## Exercise prompt
An exact reproduction of the lines from the one with "## Notion Project Management Template" to the end of the data below is required. No other lines may be included.

[Stored data entries]
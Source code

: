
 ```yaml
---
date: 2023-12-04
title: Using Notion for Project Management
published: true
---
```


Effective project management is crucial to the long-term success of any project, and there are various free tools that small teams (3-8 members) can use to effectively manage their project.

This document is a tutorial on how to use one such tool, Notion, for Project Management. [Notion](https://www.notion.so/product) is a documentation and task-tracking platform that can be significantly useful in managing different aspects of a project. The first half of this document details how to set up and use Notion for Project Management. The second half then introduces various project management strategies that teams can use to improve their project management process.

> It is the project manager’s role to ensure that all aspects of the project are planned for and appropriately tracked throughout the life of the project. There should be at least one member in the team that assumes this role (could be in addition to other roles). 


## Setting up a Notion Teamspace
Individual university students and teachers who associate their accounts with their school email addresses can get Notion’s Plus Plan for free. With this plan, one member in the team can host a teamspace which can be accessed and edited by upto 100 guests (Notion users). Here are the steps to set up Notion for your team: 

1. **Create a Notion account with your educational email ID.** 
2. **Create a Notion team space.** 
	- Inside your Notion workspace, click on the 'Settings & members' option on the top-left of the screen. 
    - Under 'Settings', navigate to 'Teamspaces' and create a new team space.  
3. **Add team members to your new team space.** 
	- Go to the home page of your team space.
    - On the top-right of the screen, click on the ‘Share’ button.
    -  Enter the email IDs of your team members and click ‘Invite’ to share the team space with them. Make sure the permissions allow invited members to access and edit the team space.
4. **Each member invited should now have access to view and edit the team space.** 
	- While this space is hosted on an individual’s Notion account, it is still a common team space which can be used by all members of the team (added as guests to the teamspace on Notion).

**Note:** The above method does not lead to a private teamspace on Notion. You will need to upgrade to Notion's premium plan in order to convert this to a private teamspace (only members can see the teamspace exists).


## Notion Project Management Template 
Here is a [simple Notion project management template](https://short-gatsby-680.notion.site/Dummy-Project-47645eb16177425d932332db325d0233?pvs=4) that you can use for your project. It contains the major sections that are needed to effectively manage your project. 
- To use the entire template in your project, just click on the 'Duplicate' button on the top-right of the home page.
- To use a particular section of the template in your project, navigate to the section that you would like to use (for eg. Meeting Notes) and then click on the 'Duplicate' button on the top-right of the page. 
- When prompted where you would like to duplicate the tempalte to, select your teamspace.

## Answer space
## Notion Project Management Template 
Here is a [simple Notion project management template](https://short-gatsby-680.notion.site/Dummy-Project-47645eb16177425d932332db325d0233?pvs=4) that you can use for your project. It contains the major sections that are needed to effectively manage your project. 
- To use the entire template in your project, just click on the 'Duplicate' button on the top-right of the home page.
- To use a particular section of the template in your project, navigate to the section that you would like to use (for eg. Meeting Notes) and then click on the 'Duplicate' button on the top-right of the page. 
- When prompted where you would like to duplicate the tempalte to, select your teamspace.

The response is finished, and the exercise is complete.